Musicians and commentators say the former band member was often the life and soul of the band, stomping around on stage as they reached the top of the charts in Australia and overseas.

Peter Karpin, who was involved in signing the band in the early 1980s, said Ham, who was found dead in his Melbourne home on Thursday, always attracted attention while on tour.

“He used to ham it up on stage a bit with his sax and the way he’d wander around and blow that on stage,” he told Fairfax Radio.

Music historian and commentator Glenn A Baker said Ham’s humour and quirky side was a perfect match with the arrival of MTV.

The band was able to utilise that quirkiness in its 80s music videos and through on-stage antics.

“If the band has a slightly zany reputation, then it had a lot do with him,” Mr Baker told AAP.

“He was integral to the sound of Men at Work. He had a sort of elf or impish quality to him, bobbing around the stage with the flute.”

Men at Work, founded by Colin Hay in 1978, was best known for its anthem Down Under.

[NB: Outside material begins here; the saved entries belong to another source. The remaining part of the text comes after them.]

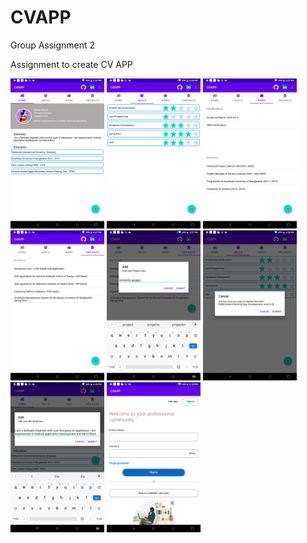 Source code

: # CVAPP
Group Assignment 2




Assignment to create CV APP



<div style="display:inline"> 
 <img src="screen1.png" width="150" >
 <img src="screen2.png" width="150" >
 <img src="screen3.png" width="150" >
 <img src="screen4.png" width="150" >
 <img src="screen5.png" width="150" >
 <img src="screen6.png" width="150" >
 <img src="screen7.png" width="150" >
 <img src="screen8.png" width="150" >
</div>
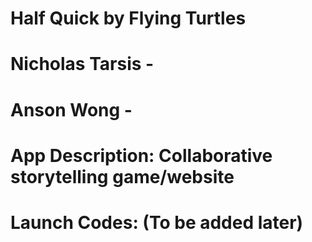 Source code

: # Half Quick by Flying Turtles
# Nicholas Tarsis - 
# Anson Wong - 
# App Description: Collaborative storytelling game/website
# Launch Codes: (To be added later)

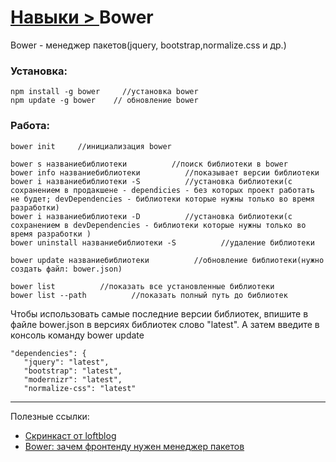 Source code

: # [Навыки > ](../teach.md) Bower

Bower - менеджер пакетов(jquery, bootstrap,normalize.css и др.)

### Установка:
    npm install -g bower     //установка bower
    npm update -g bower    // обновление bower

### Работа:
    
    bower init     //инициализация bower
    
    bower s названиебиблиотеки          //поиск библиотеки в bower
    bower info названиебиблиотеки          //показывает версии библиотеки
    bower i названиебиблиотеки -S          //установка библиотеки(с сохранением в продакшене - dependicies - без которых проект работать не будет; devDependencies - библиотеки которые нужны только во время разработки)
    bower i названиебиблиотеки -D          //установка библиотеки(с сохранением в devDependencies - библиотеки которые нужны только во время разработки )
    bower uninstall названиебиблиотеки -S          //удаление библиотеки
    
    bower update названиебиблиотеки          //обновление библиотеки(нужно создать файл: bower.json)
    
    bower list          //показать все установленные библиотеки
    bower list --path          //показать полный путь до библиотек
    
Чтобы использовать самые последние версии библиотек, впишите в файле bower.json в версиях библиотек слово "latest". А затем введите в консоль команду bower update
    
    "dependencies": {
       "jquery": "latest",
       "bootstrap": "latest",
       "modernizr": "latest",
       "normalize-css": "latest"

---
Полезные ссылки:
* [Скринкаст от loftblog](https://www.youtube.com/playlist?list=PLY4rE9dstrJwqwHBF4KFMIo9U0HKIR3UP)
* [Bower: зачем фронтенду нужен менеджер пакетов](http://nano.sapegin.ru/all/bower) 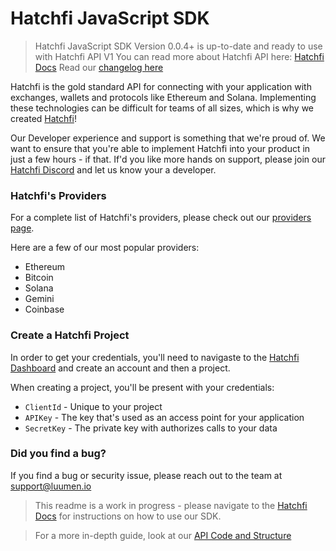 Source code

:# Hatchfi JavaScript SDK

> Hatchfi JavaScript SDK Version 0.0.4+ is up-to-date and ready to use with Hatchfi API V1
> You can read more about Hatchfi API here: [Hatchfi Docs](https://docs.hatchfi.co)
> Read our [changelog here](https://feedback.hatchfi.co/changelog/sdk-version-update-hatchfi-sdk-js-0-0-4)

Hatchfi is the gold standard API for connecting with your application with exchanges, wallets and protocols like Ethereum and Solana. Implementing these technologies can be difficult for teams of all sizes, which is why we created [Hatchfi](https://hatchfi.co)!

Our Developer experience and support is something that we're proud of. We want to ensure that you're able to implement Hatchfi into your product in just a few hours - if that. If'd you like more hands on support, please join our [Hatchfi Discord](https://discord.gg/hatchfi) and let us know your a developer.

### Hatchfi's Providers

For a complete list of Hatchfi's providers, please check out our [providers page](https://hatchfi.co/providers).

Here are a few of our most popular providers:

- Ethereum
- Bitcoin
- Solana
- Gemini
- Coinbase

### Create a Hatchfi Project

In order to get your credentials, you'll need to navigaste to the [Hatchfi Dashboard](https://app.hatchfi.co/signup) and create an account and then a project.

When creating a project, you'll be present with your credentials:

- `ClientId` - Unique to your project
- `APIKey` - The key that's used as an access point for your application
- `SecretKey` - The private key with authorizes calls to your data

### Did you find a bug?

If you find a bug or security issue, please reach out to the team at support@luumen.io

> This readme is a work in progress - please navigate to the [Hatchfi Docs](https://docs.hatchfi.co) for instructions on how to use our SDK.

> For a more in-depth guide, look at our [API Code and Structure](https://luumen.github.io/hatchfi-sdk-js/)
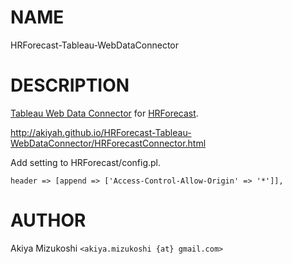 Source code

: # NAME

HRForecast-Tableau-WebDataConnector

# DESCRIPTION

[Tableau Web Data Connector](http://www.tableau.com/web-data-connector) for [HRForecast](https://github.com/kazeburo/HRForecast).

http://akiyah.github.io/HRForecast-Tableau-WebDataConnector/HRForecastConnector.html

Add setting to HRForecast/config.pl.

`header => [append => ['Access-Control-Allow-Origin' => '*']],`
 
# AUTHOR

Akiya Mizukoshi `<akiya.mizukoshi {at} gmail.com>`
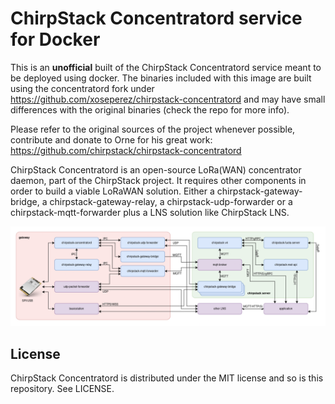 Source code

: # ChirpStack Concentratord service for Docker

This is an **unofficial** built of the ChirpStack Concentratord service meant to be deployed using docker. The binaries included with this image are built using the concentratord fork under https://github.com/xoseperez/chirpstack-concentratord and may have small differences with the original binaries (check the repo for more info).

Please refer to the original sources of the project whenever possible, contribute and donate to Orne for his great work: https://github.com/chirpstack/chirpstack-concentratord

ChirpStack Concentratord is an open-source LoRa(WAN) concentrator daemon, part of the ChirpStack project. It requires other components in order to build a viable LoRaWAN solution. Either a chirpstack-gateway-bridge, a chirpstack-gateway-relay, a chirpstack-udp-forwarder or a chirpstack-mqtt-forwarder plus a LNS solution like ChirpStack LNS.

![ChirpStack Architecture](./assets/chirpstack_arch.png)

## License

ChirpStack Concentratord is distributed under the MIT license and so is this repository. See LICENSE.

The song became a No.1 hit, but Ham’s Down Under flute riff attracted legal action in 2010 when a court found the riff plagiarised a children’s song and ordered payment of royalties.

Despite the controversy, Rick Grossman, who toured the US and Japan playing bass with Men At Work in the late 90s, said Ham would be remembered as a multi-faceted musician.

“He was the guy who used to hop around all the time on stage – we used to hate that!” he said.

“I saw Colin a couple of months ago and he alluded to the fact that Greg had some health problems, but I didn’t know to what extent,” he told AAP.

“I think Colin will take this very hard.”

Hay is currently on tour in the US and couldn’t be reached for comment.